Slovenia will lead the EU Council towards continuation of the EU enlargement process. As can be seen from local and global media, interest in the region and its future has been increasing recently.

It is crucial to work together to create political will within the EU to make the Western Balkans its geostrategic priority for the sake of stability and security in Europe. This would encourage both the EU and the Western Balkan countries to make faster progress in the enlargement process. It has stagnated in recent years, so a breakthrough is needed with concrete steps in the negotiation process for Northern Macedonia, Albania, Serbia and Montenegro. Unified EU messages on progress in B&H and Kosovo are also needed. An EU-Western Balkans summit will be organized in Slovenia in October to discuss these topics.

Due to the consequences of the Covid-19 pandemic, which had a strong impact in the Western Balkans countries, Slovenia will pay special attention to economic recovery in these countries, strengthening the region’s resilience, connectivity, green agenda and providing perspective to young people. We have a great desire for countries of the Western Balkans to be actively involved in the debate on the future of Europe, which I have already mentioned.

  1. To what extent have the political, economic, and even global relations between countries shifted within the EU, but also outside of it? How much as the Covid-19 pandemic affected a new “dealing of the cards”?

Within the EU, there have always been different interests of the Member States that have been absorbed in the common interest, so the difference of opinion on certain issues in the EU is nothing new. An important fact is that the EU has strong institutions through which conflicting interests and views are successfully resolved. Contrary to that, many opposing interests in the world are resolved in a violent manner, due to a lack of institutions and a lack of democratic dialogue. It is the values ​​and principles on which the European institutions are based that make the EU the most successful integration in the world. But power relations in the world are changing rapidly and, if the EU wants to be a global player, it must actively work to strengthen internationally based rules and international law, because in a world order where they are truly respected, the EU can best project its strength and reach. The current pandemic has opened the door to stronger geopolitical influence in some countries, the so-called “vaccination diplomacy” was a mirror of these efforts.
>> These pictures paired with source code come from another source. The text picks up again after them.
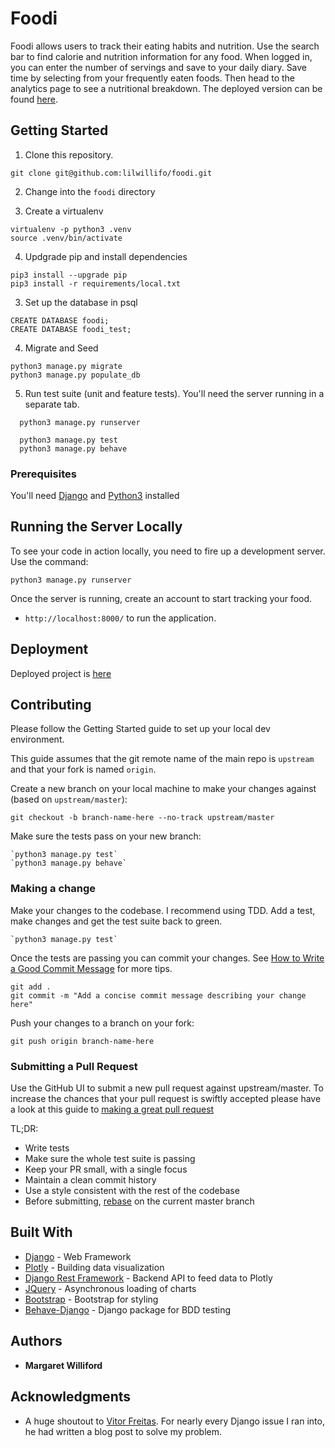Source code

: # Foodi

Foodi allows users to track their eating habits and nutrition. Use the search bar to find calorie and nutrition information for any food. When logged in, you can enter the number of servings and save to your daily diary. Save time by selecting from your frequently eaten foods. Then head to the analytics page to see a nutritional breakdown. The deployed version can be found [here](https://foodi-tracker.herokuapp.com/).

## Getting Started

1. Clone this repository.

  ```shell
  git clone git@github.com:lilwillifo/foodi.git
  ```
2. Change into the `foodi` directory

3. Create a virtualenv

  ```shell
  virtualenv -p python3 .venv
  source .venv/bin/activate
  ```
4. Updgrade pip and install dependencies
  ```shell
  pip3 install --upgrade pip
  pip3 install -r requirements/local.txt
  ```

3. Set up the database in psql

  ```shell
  CREATE DATABASE foodi;
  CREATE DATABASE foodi_test;
  ```

4. Migrate and Seed
  ```shell
  python3 manage.py migrate
  python3 manage.py populate_db
  ```

5. Run test suite (unit and feature tests). You'll need the server running in a separate tab.
  ```shell
    python3 manage.py runserver
  ```

  ```shell
    python3 manage.py test
    python3 manage.py behave
  ```

### Prerequisites

You'll need [Django](https://www.djangoproject.com/) and [Python3](https://www.python.org/downloads/) installed

## Running the Server Locally

To see your code in action locally, you need to fire up a development server. Use the command:

```shell
python3 manage.py runserver
```

Once the server is running, create an account to start tracking your food.

* `http://localhost:8000/` to run the application.
## Deployment

Deployed project is [here](https://foodi-tracker.herokuapp.com/)

## Contributing

Please follow the Getting Started guide to set up your local dev environment.

This guide assumes that the git remote name of the main repo is `upstream` and that your fork is named `origin`.

Create a new branch on your local machine to make your changes against (based on `upstream/master`):

    git checkout -b branch-name-here --no-track upstream/master

Make sure the tests pass on your new branch:

    `python3 manage.py test`
    `python3 manage.py behave`

### Making a change

Make your changes to the codebase. I recommend using TDD. Add a test, make changes and get the test suite back to green.

    `python3 manage.py test`

Once the tests are passing you can commit your changes. See [How to Write a Good Commit Message](https://chris.beams.io/posts/git-commit/) for more tips.

    git add .
    git commit -m "Add a concise commit message describing your change here"

Push your changes to a branch on your fork:

    git push origin branch-name-here
### Submitting a Pull Request

Use the GitHub UI to submit a new pull request against upstream/master. To increase the chances that your pull request is swiftly accepted please have a look at this guide to [making a great pull request](https://www.atlassian.com/blog/git/written-unwritten-guide-pull-requests)

TL;DR:
* Write tests
* Make sure the whole test suite is passing
* Keep your PR small, with a single focus
* Maintain a clean commit history
* Use a style consistent with the rest of the codebase
* Before submitting, [rebase](https://git-scm.com/book/en/v2/Git-Branching-Rebasing) on the current master branch
## Built With

* [Django](https://www.djangoproject.com/) - Web Framework
* [Plotly](https://plot.ly/feed/#/) - Building data visualization
* [Django Rest Framework](http://www.django-rest-framework.org/) - Backend API to feed data to Plotly
* [JQuery](https://jquery.com/) - Asynchronous loading of charts
* [Bootstrap](https://getbootstrap.com/) - Bootstrap for styling
* [Behave-Django](https://github.com/behave/behave-django) - Django package for BDD testing


## Authors

* **Margaret Williford**

## Acknowledgments

* A huge shoutout to [Vitor Freitas](https://simpleisbetterthancomplex.com/). For nearly every Django issue I ran into, he had written a blog post to solve my problem.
But let’s not forget to say out loud that the EU has exported more than 200 million doses of vaccine to ninety countries around the world, and spent two hundred million within the EU. This is not geopolitics, but pure solidarity.
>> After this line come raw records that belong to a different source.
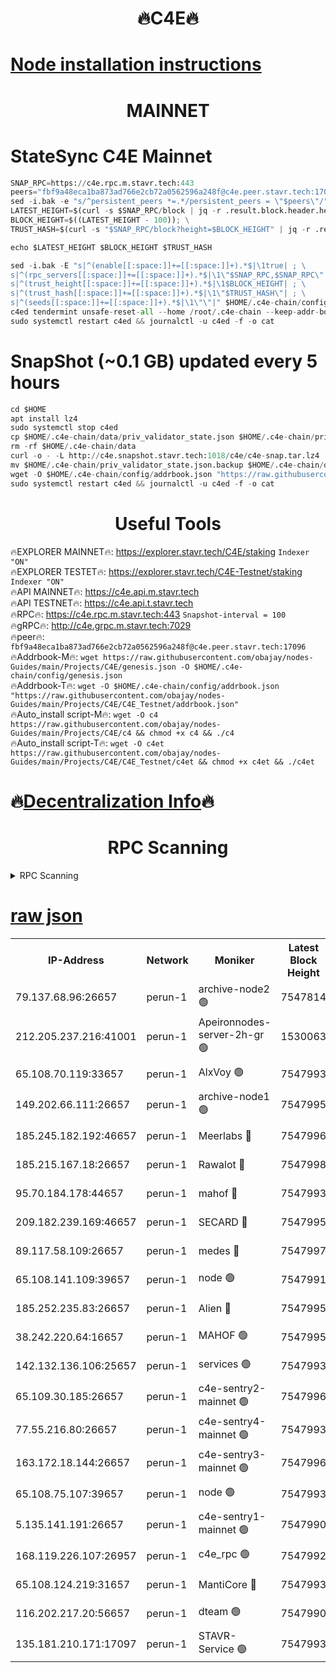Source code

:<h1 align="center"> 🔥C4E🔥</h1>

[Node installation instructions](https://github.com/obajay/nodes-Guides/tree/main/Projects/C4E)
=

<h1 align="center"> MAINNET</h1>

# StateSync C4E Mainnet
```python
SNAP_RPC=https://c4e.rpc.m.stavr.tech:443
peers="fbf9a48eca1ba873ad766e2cb72a0562596a248f@c4e.peer.stavr.tech:17096"
sed -i.bak -e "s/^persistent_peers *=.*/persistent_peers = \"$peers\"/" $HOME/.c4e-chain/config/config.toml
LATEST_HEIGHT=$(curl -s $SNAP_RPC/block | jq -r .result.block.header.height); \
BLOCK_HEIGHT=$((LATEST_HEIGHT - 100)); \
TRUST_HASH=$(curl -s "$SNAP_RPC/block?height=$BLOCK_HEIGHT" | jq -r .result.block_id.hash)

echo $LATEST_HEIGHT $BLOCK_HEIGHT $TRUST_HASH

sed -i.bak -E "s|^(enable[[:space:]]+=[[:space:]]+).*$|\1true| ; \
s|^(rpc_servers[[:space:]]+=[[:space:]]+).*$|\1\"$SNAP_RPC,$SNAP_RPC\"| ; \
s|^(trust_height[[:space:]]+=[[:space:]]+).*$|\1$BLOCK_HEIGHT| ; \
s|^(trust_hash[[:space:]]+=[[:space:]]+).*$|\1\"$TRUST_HASH\"| ; \
s|^(seeds[[:space:]]+=[[:space:]]+).*$|\1\"\"|" $HOME/.c4e-chain/config/config.toml
c4ed tendermint unsafe-reset-all --home /root/.c4e-chain --keep-addr-book
sudo systemctl restart c4ed && journalctl -u c4ed -f -o cat
```
# SnapShot (~0.1 GB) updated every 5 hours
```python
cd $HOME
apt install lz4
sudo systemctl stop c4ed
cp $HOME/.c4e-chain/data/priv_validator_state.json $HOME/.c4e-chain/priv_validator_state.json.backup
rm -rf $HOME/.c4e-chain/data
curl -o - -L http://c4e.snapshot.stavr.tech:1018/c4e/c4e-snap.tar.lz4 | lz4 -c -d - | tar -x -C $HOME/.c4e-chain --strip-components 2
mv $HOME/.c4e-chain/priv_validator_state.json.backup $HOME/.c4e-chain/data/priv_validator_state.json
wget -O $HOME/.c4e-chain/config/addrbook.json "https://raw.githubusercontent.com/obajay/nodes-Guides/main/Projects/C4E/addrbook.json"
sudo systemctl restart c4ed && journalctl -u c4ed -f -o cat
```
 <h1 align="center"> Useful Tools</h1>

🔥EXPLORER MAINNET🔥:  https://explorer.stavr.tech/C4E/staking            `Indexer "ON"` \
🔥EXPLORER TESTET🔥:   https://explorer.stavr.tech/C4E-Testnet/staking     `Indexer "ON"` \
🔥API MAINNET🔥:       https://c4e.api.m.stavr.tech \
🔥API TESTNET🔥:       https://c4e.api.t.stavr.tech \
🔥RPC🔥:               https://c4e.rpc.m.stavr.tech:443                  `Snapshot-interval = 100` \
🔥gRPC🔥:              http://c4e.grpc.m.stavr.tech:7029 \
🔥peer🔥:              `fbf9a48eca1ba873ad766e2cb72a0562596a248f@c4e.peer.stavr.tech:17096` \
🔥Addrbook-M🔥:    ```wget https://raw.githubusercontent.com/obajay/nodes-Guides/main/Projects/C4E/genesis.json -O $HOME/.c4e-chain/config/genesis.json``` \
🔥Addrbook-T🔥:    ```wget -O $HOME/.c4e-chain/config/addrbook.json "https://raw.githubusercontent.com/obajay/nodes-Guides/main/Projects/C4E/C4E_Testnet/addrbook.json"``` \
🔥Auto_install script-M🔥: ```wget -O c4 https://raw.githubusercontent.com/obajay/nodes-Guides/main/Projects/C4E/c4 && chmod +x c4 && ./c4``` \
🔥Auto_install script-T🔥: ```wget -O c4et https://raw.githubusercontent.com/obajay/nodes-Guides/main/Projects/C4E/C4E_Testnet/c4et && chmod +x c4et && ./c4et```

🔥[Decentralization Info](https://github.com/obajay/StateSync-snapshots/tree/main/Projects/C4E/Decentralization)🔥
=

<h1 align="center"> RPC Scanning</h1>

<details>
<summary>RPC Scanning</summary>

<h2 align="center"> We scan nodes in real time every 4 hours. And we provide the final result of RPC endpoints.
We cannot influence the operation of these nodes in any way. </h2>


```python
If Voting Power is higher than 0 --> then the Node is a validator of the network and may be subject to attack and be a potential threat to the chain.
```
```python
We marked such validators with a red symbol
```

</details>

[raw json](https://rpc-check.c4e.stavr.tech/c4e/rpc-c4e-result.json)
=



<table><tr><th>IP-Address</th><th>Network</th><th>Moniker</th><th>Latest Block Height</th><th>Earliest Block Height</th><th>Catching Up</th><th>Tx Index</th><th>Voting Power</th><th>Scan Time</th></tr><tr><td>79.137.68.96:26657</td><td>perun-1</td><td>archive-node2 🟢</td><td>7547814</td><td>1</td><td>False</td><td>on</td><td>0</td><td>2024-03-12T01:07:41.615295224UTC</td></tr><tr><td>212.205.237.216:41001</td><td>perun-1</td><td>Apeironnodes-server-2h-gr 🟢</td><td>1530063</td><td>1</td><td>False</td><td>on</td><td>0</td><td>2024-03-12T01:07:44.526977226UTC</td></tr><tr><td>65.108.70.119:33657</td><td>perun-1</td><td>AlxVoy 🟢</td><td>7547993</td><td>1</td><td>False</td><td>on</td><td>0</td><td>2024-03-12T01:07:56.281722869UTC</td></tr><tr><td>149.202.66.111:26657</td><td>perun-1</td><td>archive-node1 🟢</td><td>7547995</td><td>1</td><td>False</td><td>on</td><td>0</td><td>2024-03-12T01:08:10.482390942UTC</td></tr><tr><td>185.245.182.192:46657</td><td>perun-1</td><td>Meerlabs 🔴</td><td>7547996</td><td>1051501</td><td>False</td><td>on</td><td>344615</td><td>2024-03-12T01:08:15.539025432UTC</td></tr><tr><td>185.215.167.18:26657</td><td>perun-1</td><td>Rawalot 🔴</td><td>7547998</td><td>1090501</td><td>False</td><td>on</td><td>450091</td><td>2024-03-12T01:08:26.574293009UTC</td></tr><tr><td>95.70.184.178:44657</td><td>perun-1</td><td>mahof 🔴</td><td>7547993</td><td>2342001</td><td>False</td><td>off</td><td>1356400</td><td>2024-03-12T01:07:55.625330305UTC</td></tr><tr><td>209.182.239.169:46657</td><td>perun-1</td><td>SECARD 🔴</td><td>7547995</td><td>2616101</td><td>False</td><td>off</td><td>749308</td><td>2024-03-12T01:08:07.861590748UTC</td></tr><tr><td>89.117.58.109:26657</td><td>perun-1</td><td>medes 🔴</td><td>7547997</td><td>2826001</td><td>False</td><td>off</td><td>891025</td><td>2024-03-12T01:08:22.214402932UTC</td></tr><tr><td>65.108.141.109:39657</td><td>perun-1</td><td>node 🟢</td><td>7547991</td><td>5303301</td><td>False</td><td>on</td><td>0</td><td>2024-03-12T01:07:43.967452933UTC</td></tr><tr><td>185.252.235.83:26657</td><td>perun-1</td><td>Alien 🔴</td><td>7547995</td><td>6502501</td><td>False</td><td>on</td><td>648215</td><td>2024-03-12T01:08:10.782792724UTC</td></tr><tr><td>38.242.220.64:16657</td><td>perun-1</td><td>MAHOF 🟢</td><td>7547995</td><td>6885501</td><td>False</td><td>on</td><td>0</td><td>2024-03-12T01:08:08.159833045UTC</td></tr><tr><td>142.132.136.106:25657</td><td>perun-1</td><td>services 🟢</td><td>7547993</td><td>7012001</td><td>False</td><td>on</td><td>0</td><td>2024-03-12T01:07:58.871155307UTC</td></tr><tr><td>65.109.30.185:26657</td><td>perun-1</td><td>c4e-sentry2-mainnet 🟢</td><td>7547996</td><td>7284001</td><td>False</td><td>on</td><td>0</td><td>2024-03-12T01:08:15.252753895UTC</td></tr><tr><td>77.55.216.80:26657</td><td>perun-1</td><td>c4e-sentry4-mainnet 🟢</td><td>7547993</td><td>7297001</td><td>False</td><td>on</td><td>0</td><td>2024-03-12T01:07:55.957612138UTC</td></tr><tr><td>163.172.18.144:26657</td><td>perun-1</td><td>c4e-sentry3-mainnet 🟢</td><td>7547996</td><td>7297001</td><td>False</td><td>on</td><td>0</td><td>2024-03-12T01:08:15.807146606UTC</td></tr><tr><td>65.108.75.107:39657</td><td>perun-1</td><td>node 🟢</td><td>7547993</td><td>7300001</td><td>False</td><td>on</td><td>0</td><td>2024-03-12T01:07:59.176543358UTC</td></tr><tr><td>5.135.141.191:26657</td><td>perun-1</td><td>c4e-sentry1-mainnet 🟢</td><td>7547990</td><td>7300501</td><td>False</td><td>on</td><td>0</td><td>2024-03-12T01:07:41.113806092UTC</td></tr><tr><td>168.119.226.107:26957</td><td>perun-1</td><td>c4e_rpc 🟢</td><td>7547992</td><td>7447992</td><td>False</td><td>on</td><td>0</td><td>2024-03-12T01:07:48.807343906UTC</td></tr><tr><td>65.108.124.219:31657</td><td>perun-1</td><td>MantiCore 🔴</td><td>7547993</td><td>7447993</td><td>False</td><td>off</td><td>729846</td><td>2024-03-12T01:07:55.215593037UTC</td></tr><tr><td>116.202.217.20:56657</td><td>perun-1</td><td>dteam 🟢</td><td>7547990</td><td>7511001</td><td>False</td><td>on</td><td>0</td><td>2024-03-12T01:07:41.313405222UTC</td></tr><tr><td>135.181.210.171:17097</td><td>perun-1</td><td>STAVR-Service 🟢</td><td>7547993</td><td>7547001</td><td>False</td><td>on</td><td>0</td><td>2024-03-12T01:07:59.488982687UTC</td></tr></table>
  1. Slovenia and Croatia are two neighboring countries that are very close and connected. We could say that they have a great relationship. Where do you see room for improvement (if we consider some still open issues) and how to address them?

Relations between our countries have improved significantly recently, there is an intensive dialogue at all levels. The prime ministers of both countries recently met in Portugal during the EU Social Summit, President Milanović was in Slovenia for the Brdo-Brijuni meeting a few days ago, co-operation in certain areas is very high, and on the eve of our presidency of the EU Council colleagues from Croatia, which chaired EU bodies last year, gave us valuable guidance and advice. Slovenia is conducting a significant trilateral process with Croatia and Italy to protect and promote cooperation in the North Adriatic. Admittedly, there are still a few open bilateral issues, but in an atmosphere of trust and political will, we will find a way to resolve them.

  1. What did you miss the most during the Covid-19 pandemic and what was the first thing you did after “returning to normal” in a way?

Diplomacy is based on contacts, without which it loses meaning. So, I missed socializing in every way, both official and private. After receiving the second dose of the vaccine, I was finally able to travel to the sea with my grandchildren. Those few days with them, and especially their playfulness and mischief, brought me back to normal again pretty quickly.